By Ann Marie van den Hurk
WWR Article Summary (tl;dr) No business owner wants to think about what to do if a natural disaster hits, but as business expert Ann Marie Van Den Hurk points out, it has to be included in any solid business plan.
Hurricanes hit the Gulf Coast and Puerto Rico. Wildfires have been burning along the West Coast. The country has had one turbulent year of weather-related disasters.
The upending of lives and commerce has been great, and, with physical stores destroyed and employees scattered, the financial impact has amounted to billions upon billions of dollars.
About 25 percent of organizations do not reopen after a major disaster, according to the Institute for Business and Home Safety. In order to protect your small business, identify the risks relevant to your location, both natural and human-made, and once you have a plan created, keep it updated.
For guidance on handling everything from hurricanes to cyberattacks, check out the resources available through the Small Business Administration and Federal Emergency Management Agency, or FEMA.

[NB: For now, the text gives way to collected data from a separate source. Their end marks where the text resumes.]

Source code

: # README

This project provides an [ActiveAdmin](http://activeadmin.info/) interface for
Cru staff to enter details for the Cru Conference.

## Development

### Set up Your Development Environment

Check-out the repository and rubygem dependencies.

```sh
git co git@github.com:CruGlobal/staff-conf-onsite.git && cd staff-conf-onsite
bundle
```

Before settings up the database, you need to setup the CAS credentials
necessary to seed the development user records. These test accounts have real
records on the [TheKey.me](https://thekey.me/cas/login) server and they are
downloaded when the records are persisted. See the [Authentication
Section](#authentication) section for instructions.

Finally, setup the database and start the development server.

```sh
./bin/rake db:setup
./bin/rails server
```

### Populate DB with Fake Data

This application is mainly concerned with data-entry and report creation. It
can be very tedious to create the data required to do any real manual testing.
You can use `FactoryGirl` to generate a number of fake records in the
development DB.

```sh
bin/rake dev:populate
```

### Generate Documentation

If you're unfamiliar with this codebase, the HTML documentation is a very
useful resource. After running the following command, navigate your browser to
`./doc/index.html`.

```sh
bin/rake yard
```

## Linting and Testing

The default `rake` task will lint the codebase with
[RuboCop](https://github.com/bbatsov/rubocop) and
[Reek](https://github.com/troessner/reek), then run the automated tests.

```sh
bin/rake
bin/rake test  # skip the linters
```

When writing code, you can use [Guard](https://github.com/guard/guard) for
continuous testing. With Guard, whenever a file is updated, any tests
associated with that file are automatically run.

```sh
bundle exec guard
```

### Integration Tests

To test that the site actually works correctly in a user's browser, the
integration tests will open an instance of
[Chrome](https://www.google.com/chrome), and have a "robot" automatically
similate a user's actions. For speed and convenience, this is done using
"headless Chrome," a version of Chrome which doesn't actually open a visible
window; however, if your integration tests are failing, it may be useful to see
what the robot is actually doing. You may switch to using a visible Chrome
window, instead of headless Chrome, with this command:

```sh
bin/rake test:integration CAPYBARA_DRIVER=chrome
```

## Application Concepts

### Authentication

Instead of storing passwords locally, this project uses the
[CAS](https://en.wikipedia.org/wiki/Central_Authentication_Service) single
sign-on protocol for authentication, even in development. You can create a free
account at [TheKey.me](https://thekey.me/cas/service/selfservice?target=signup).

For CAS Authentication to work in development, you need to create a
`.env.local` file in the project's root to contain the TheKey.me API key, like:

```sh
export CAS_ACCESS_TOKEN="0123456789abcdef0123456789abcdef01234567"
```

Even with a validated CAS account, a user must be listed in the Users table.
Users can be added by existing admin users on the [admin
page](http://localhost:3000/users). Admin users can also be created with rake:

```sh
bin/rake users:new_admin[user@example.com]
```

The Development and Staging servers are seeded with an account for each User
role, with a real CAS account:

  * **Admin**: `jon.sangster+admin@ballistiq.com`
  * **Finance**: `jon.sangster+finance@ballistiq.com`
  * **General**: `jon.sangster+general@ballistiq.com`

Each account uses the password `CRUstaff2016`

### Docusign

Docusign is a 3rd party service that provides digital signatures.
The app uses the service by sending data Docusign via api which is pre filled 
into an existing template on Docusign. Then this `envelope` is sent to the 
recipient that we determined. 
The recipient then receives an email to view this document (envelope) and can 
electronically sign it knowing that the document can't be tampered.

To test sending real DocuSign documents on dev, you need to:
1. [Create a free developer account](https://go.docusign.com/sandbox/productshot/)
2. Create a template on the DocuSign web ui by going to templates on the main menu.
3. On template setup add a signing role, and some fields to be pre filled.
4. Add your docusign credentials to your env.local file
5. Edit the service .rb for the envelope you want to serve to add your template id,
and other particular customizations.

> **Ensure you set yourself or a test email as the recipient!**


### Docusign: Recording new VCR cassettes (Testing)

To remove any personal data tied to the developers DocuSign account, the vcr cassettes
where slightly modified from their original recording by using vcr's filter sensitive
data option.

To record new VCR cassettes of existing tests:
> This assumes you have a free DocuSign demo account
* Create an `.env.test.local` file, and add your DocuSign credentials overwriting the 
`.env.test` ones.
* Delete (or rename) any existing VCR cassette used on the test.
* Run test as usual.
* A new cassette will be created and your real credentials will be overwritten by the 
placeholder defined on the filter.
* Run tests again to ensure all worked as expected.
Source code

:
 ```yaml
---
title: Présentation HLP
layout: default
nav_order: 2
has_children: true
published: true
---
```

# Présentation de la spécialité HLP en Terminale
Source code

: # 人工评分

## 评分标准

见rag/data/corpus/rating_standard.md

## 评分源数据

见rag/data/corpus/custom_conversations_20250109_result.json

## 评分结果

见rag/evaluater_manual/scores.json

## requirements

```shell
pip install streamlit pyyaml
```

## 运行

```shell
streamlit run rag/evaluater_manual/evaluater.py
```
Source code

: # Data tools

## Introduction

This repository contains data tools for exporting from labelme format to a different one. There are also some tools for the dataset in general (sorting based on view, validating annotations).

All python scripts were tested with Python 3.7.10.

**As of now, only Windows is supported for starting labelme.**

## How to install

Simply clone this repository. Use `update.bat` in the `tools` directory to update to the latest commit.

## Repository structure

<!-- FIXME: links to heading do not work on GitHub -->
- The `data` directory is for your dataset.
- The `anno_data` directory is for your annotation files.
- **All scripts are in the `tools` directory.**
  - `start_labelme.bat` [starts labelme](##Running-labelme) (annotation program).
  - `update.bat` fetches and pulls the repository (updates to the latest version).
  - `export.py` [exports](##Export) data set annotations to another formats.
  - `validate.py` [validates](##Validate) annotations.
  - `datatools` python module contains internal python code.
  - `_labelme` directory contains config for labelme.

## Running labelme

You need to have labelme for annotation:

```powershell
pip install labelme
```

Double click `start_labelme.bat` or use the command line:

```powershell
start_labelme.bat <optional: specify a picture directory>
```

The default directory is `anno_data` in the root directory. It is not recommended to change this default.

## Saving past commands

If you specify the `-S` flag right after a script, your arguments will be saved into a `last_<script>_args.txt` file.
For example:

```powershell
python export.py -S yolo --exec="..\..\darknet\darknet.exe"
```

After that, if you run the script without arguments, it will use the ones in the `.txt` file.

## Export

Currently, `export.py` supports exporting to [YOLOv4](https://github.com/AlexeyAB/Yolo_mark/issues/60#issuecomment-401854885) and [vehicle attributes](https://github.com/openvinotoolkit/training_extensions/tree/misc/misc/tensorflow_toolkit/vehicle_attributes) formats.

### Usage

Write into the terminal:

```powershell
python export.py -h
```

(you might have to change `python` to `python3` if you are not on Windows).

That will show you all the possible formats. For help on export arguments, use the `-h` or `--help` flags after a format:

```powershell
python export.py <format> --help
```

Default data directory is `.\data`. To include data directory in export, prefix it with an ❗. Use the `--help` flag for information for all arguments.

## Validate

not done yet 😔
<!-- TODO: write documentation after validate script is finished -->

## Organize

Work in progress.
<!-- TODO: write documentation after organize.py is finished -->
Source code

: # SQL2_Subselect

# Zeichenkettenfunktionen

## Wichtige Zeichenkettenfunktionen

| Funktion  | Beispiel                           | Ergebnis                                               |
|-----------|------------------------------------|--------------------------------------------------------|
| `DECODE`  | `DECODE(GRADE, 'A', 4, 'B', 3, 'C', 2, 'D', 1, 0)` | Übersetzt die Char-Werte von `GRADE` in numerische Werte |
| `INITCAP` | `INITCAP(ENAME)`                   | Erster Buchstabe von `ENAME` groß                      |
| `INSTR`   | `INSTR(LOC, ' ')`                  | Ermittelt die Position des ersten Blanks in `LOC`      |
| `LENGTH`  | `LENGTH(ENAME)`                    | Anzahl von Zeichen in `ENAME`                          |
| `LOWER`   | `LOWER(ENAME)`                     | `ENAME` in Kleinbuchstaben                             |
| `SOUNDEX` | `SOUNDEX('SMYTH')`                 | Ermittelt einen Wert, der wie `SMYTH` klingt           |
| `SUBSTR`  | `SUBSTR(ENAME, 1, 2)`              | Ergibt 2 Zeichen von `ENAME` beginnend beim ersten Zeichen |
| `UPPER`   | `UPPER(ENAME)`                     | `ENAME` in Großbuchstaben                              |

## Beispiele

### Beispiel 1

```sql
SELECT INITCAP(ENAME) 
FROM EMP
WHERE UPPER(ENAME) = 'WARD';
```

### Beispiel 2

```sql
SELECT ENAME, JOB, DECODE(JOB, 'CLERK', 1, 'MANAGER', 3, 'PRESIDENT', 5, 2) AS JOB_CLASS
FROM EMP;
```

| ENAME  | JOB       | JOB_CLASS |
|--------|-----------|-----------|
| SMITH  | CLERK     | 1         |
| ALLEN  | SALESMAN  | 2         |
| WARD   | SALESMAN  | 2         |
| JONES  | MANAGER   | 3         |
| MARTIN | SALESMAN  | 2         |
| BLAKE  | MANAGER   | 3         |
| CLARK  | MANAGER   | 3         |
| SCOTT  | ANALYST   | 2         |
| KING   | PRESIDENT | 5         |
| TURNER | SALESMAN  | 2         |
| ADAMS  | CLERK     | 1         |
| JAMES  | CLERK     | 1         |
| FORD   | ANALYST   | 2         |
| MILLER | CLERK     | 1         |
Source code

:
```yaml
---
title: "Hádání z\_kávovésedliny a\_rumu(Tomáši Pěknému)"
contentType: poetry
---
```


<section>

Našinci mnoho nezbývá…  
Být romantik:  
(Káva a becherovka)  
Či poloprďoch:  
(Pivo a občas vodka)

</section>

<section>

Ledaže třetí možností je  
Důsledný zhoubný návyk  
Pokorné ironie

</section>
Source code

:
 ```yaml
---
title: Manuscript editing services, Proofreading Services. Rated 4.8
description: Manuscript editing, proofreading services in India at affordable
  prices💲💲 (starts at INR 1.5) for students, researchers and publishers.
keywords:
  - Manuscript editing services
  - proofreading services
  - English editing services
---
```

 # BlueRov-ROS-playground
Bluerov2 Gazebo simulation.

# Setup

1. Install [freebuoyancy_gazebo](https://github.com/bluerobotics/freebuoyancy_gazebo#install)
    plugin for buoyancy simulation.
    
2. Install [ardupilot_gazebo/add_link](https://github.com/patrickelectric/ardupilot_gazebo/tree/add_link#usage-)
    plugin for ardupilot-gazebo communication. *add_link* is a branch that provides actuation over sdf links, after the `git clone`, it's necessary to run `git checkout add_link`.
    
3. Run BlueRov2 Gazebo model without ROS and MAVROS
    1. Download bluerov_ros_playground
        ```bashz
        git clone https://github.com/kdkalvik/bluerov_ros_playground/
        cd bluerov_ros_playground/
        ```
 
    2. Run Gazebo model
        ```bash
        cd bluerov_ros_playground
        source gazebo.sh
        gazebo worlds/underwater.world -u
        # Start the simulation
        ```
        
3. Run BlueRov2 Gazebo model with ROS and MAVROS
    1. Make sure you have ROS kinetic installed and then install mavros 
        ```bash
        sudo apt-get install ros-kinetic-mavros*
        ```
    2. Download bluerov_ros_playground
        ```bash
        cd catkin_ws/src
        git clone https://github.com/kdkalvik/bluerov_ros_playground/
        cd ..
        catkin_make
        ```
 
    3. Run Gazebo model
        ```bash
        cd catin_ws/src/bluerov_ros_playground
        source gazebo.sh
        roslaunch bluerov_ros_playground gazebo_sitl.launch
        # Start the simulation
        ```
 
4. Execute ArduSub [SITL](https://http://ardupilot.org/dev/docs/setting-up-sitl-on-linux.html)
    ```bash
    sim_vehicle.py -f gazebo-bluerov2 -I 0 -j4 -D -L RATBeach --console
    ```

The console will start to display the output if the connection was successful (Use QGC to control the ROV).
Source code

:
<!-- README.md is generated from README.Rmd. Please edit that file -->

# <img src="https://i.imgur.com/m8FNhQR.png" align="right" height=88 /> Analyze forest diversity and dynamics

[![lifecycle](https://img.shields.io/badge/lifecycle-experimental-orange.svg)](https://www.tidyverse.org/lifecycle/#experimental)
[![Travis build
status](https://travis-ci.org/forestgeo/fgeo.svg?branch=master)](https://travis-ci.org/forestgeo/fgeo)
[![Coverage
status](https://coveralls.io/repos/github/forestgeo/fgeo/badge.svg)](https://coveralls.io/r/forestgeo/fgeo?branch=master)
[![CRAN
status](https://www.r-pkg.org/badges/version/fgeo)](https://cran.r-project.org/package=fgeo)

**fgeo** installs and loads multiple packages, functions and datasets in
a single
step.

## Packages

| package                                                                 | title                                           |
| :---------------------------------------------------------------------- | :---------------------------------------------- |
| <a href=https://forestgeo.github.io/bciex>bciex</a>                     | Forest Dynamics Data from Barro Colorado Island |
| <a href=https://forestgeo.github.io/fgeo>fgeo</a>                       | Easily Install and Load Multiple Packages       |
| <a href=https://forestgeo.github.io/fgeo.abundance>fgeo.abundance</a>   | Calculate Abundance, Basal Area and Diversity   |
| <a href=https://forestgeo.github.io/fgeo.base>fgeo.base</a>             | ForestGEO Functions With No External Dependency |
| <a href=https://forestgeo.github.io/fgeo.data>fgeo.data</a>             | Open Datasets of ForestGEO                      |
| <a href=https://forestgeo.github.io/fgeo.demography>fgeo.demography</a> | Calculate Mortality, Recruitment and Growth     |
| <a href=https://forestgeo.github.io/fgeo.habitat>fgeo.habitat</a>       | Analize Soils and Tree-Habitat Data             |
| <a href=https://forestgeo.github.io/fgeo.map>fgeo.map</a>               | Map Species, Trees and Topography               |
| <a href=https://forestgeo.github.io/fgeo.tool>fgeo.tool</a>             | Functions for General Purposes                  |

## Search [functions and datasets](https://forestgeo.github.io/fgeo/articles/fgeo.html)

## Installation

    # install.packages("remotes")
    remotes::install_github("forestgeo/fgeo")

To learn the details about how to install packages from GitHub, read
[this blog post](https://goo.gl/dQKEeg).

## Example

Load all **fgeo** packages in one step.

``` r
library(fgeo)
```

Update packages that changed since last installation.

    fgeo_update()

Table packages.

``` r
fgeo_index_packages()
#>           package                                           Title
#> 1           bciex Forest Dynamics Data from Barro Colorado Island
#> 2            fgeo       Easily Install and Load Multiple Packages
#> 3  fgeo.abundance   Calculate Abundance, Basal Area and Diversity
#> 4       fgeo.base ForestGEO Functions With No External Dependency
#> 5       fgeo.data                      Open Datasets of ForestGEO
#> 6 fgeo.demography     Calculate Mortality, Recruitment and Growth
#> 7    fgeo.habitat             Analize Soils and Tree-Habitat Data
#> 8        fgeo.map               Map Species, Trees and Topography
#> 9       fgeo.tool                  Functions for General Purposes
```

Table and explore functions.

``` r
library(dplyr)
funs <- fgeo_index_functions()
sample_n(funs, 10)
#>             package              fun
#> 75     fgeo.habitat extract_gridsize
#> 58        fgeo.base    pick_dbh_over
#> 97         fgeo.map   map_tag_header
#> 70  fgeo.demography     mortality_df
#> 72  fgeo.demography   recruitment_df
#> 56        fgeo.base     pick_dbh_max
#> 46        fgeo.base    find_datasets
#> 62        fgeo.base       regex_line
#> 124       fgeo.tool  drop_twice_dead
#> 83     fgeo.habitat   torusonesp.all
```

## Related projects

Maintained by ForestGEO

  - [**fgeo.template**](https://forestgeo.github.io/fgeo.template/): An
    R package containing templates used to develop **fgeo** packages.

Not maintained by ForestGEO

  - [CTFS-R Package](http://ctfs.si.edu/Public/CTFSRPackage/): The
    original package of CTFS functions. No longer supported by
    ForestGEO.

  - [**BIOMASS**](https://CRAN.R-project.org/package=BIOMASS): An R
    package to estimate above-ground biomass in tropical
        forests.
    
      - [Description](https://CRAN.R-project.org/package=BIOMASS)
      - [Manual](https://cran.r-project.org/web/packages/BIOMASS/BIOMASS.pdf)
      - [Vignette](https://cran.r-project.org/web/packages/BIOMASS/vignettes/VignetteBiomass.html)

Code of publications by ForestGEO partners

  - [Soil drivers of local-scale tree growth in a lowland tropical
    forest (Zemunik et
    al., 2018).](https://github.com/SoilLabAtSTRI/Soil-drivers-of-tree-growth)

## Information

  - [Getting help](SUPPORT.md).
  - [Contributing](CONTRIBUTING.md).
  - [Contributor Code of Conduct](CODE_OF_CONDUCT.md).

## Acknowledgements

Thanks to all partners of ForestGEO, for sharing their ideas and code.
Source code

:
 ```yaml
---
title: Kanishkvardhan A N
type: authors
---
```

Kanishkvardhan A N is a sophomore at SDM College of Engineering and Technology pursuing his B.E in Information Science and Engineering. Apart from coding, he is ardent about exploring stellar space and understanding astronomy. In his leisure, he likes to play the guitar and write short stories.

Your disaster plan should include the following:
-Getting an understanding of the types of disasters your business is most likely to be impacted by and taking steps to minimize potential losses.
-Protecting vital business records. Keep those documents in a safe that is resistant to fire, water and burglary tools.
-Creating backup copies of critical business records, data and programs _ in a location separate from your primary facility.
-Updating your list of emergency contact numbers. In addition to emergency personnel and disaster relief agencies such as FEMA, include information for employees, customers, suppliers and distributors. Again, keep an extra copy off-site.